Escolher uma agência de marketing odontológico ou empresa para criar o site exige mais do que comparar portfólios. A clínica está confiando posicionamento, reputação, dados e uma parte importante da aquisição de pacientes a um fornecedor externo.
Uma boa proposta deve deixar claro o problema, o escopo, os responsáveis e a forma de medir o trabalho.
Agência especializada ou generalista?
Especialização em saúde pode ajudar a equipe a compreender regras éticas, jornada do paciente e particularidades da recepção. Mas o rótulo “especialista em odontologia” não garante qualidade.
Avalie se a empresa demonstra:
- entendimento de comunicação em saúde;
- capacidade de escrever sem promessas;
- experiência com SEO local;
- design que não pareça um template repetido;
- cuidado com dados e formulários;
- integração com a rotina comercial;
- disposição para submeter materiais à aprovação da clínica.
Uma equipe generalista competente também pode entregar um bom projeto quando pesquisa, sinaliza limites e trabalha com o responsável técnico.
Comece pelo diagnóstico
Desconfie de quem oferece a mesma solução antes de entender:
- especialidades prioritárias;
- região atendida;
- perfil do paciente;
- diferenciais reais;
- capacidade de agenda;
- canais atuais;
- histórico do domínio;
- origem dos contatos;
- rotina da recepção.
Sem essas informações, a proposta tende a ser um pacote, não uma resposta ao negócio.
O que avaliar no portfólio
Não observe apenas a primeira tela. Abra os projetos no celular e procure:
- mensagem compreensível;
- páginas de tratamentos consistentes;
- boa velocidade;
- textos sem erros ou exageros;
- identificação profissional;
- botões funcionando;
- formulários curtos;
- imagens adequadas;
- navegação acessível;
- coerência entre marcas diferentes.
Se todos os sites têm a mesma estrutura, fotos e copy, a personalização pode ser superficial.

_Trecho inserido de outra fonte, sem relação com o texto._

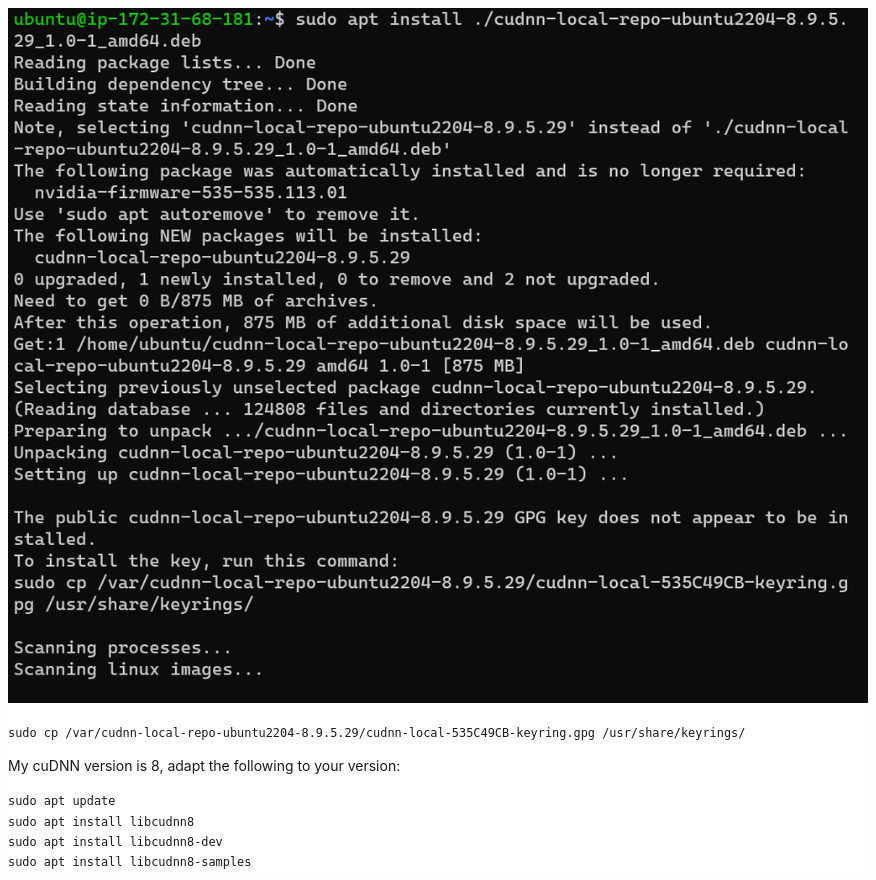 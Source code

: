 ![image-20231002230324775](../assets/images/posts/2023-01-08-How-to-Install-CUDA-and-cuDNN-on-Ubuntu-on-an-EC2-Instance-with-GPU/image-20231002230324775.png)

```
sudo cp /var/cudnn-local-repo-ubuntu2204-8.9.5.29/cudnn-local-535C49CB-keyring.gpg /usr/share/keyrings/
```

My cuDNN version is 8, adapt the following to your version:

```
sudo apt update
sudo apt install libcudnn8
sudo apt install libcudnn8-dev
sudo apt install libcudnn8-samples
```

Perguntas sobre estratégia e conteúdo
Pergunte:
- Quem fará entrevistas e pesquisa?
- Quem escreverá os textos?
- A clínica poderá revisar cada afirmação?
- Como serão definidas páginas e palavras-chave?
- O conteúdo inclui fontes e revisão periódica?
- Haverá orientação para fotografias?
Sites odontológicos dependem de informação correta. Copiar textos de concorrentes cria risco de plágio, comunicação inadequada e baixa diferenciação.
Perguntas sobre SEO
SEO deve ser descrito com entregas concretas, não com garantia de ranking.
Confirme se o projeto inclui:
- pesquisa de intenção;
- títulos e descrições;
- arquitetura de URLs;
- links internos;
- sitemap;
- canonical;
- dados estruturados;
- otimização de imagens;
- Search Console;
- plano de conteúdo;
- acompanhamento depois do lançamento.
O Google afirma que seus sistemas priorizam conteúdo útil e confiável. Produção em massa sem valor original pode enfraquecer o site.
Perguntas sobre tecnologia e propriedade
A clínica precisa saber:
- quem registra e controla o domínio;
- onde o site será hospedado;
- quem possui contas de analytics;
- como backups serão feitos;
- quais licenças têm renovação;
- se o site pode ser migrado;
- como acessos serão encerrados;
- quem corrige falhas de segurança.
Domínio e contas estratégicas devem permanecer sob controle do contratante, com acessos delegados quando necessário.
Perguntas sobre dados e atendimento
Formulários e automações podem tratar dados pessoais. Pergunte quais dados são coletados, onde ficam armazenados, quem acessa e como o consentimento é registrado.
A empresa também deve entender o que acontece depois do lead. Sem alinhamento com a recepção, a mensuração termina no clique e não revela qualidade.
Como comparar preços
Organize as propostas na mesma matriz:
- estratégia;
- número e profundidade das páginas;
- copy;
- design;
- desenvolvimento;
- SEO;
- integrações;
- analytics;
- manutenção;
- prazo;
- propriedade dos ativos;
- suporte.
Uma proposta pode custar menos porque entrega menos — o que pode ser adequado. O problema é descobrir isso somente depois.
Sinais de alerta
- garantia de primeira posição no Google;
- promessa de quantidade de pacientes;
- uso de avaliações ou casos inventados;
- pressão para assinar sem escopo;
- domínio no nome da agência;
- ausência de aprovação de conteúdo;
- contrato sem definição de manutenção;
- portfólio impossível de verificar;
- coleta excessiva de dados;
- dependência de uma única pessoa sem documentação.
Conclusão
A melhor empresa para criar um site odontológico é aquela que consegue ligar estratégia, conteúdo, design, tecnologia e operação. Especialização ajuda, mas transparência e qualidade de execução são decisivas.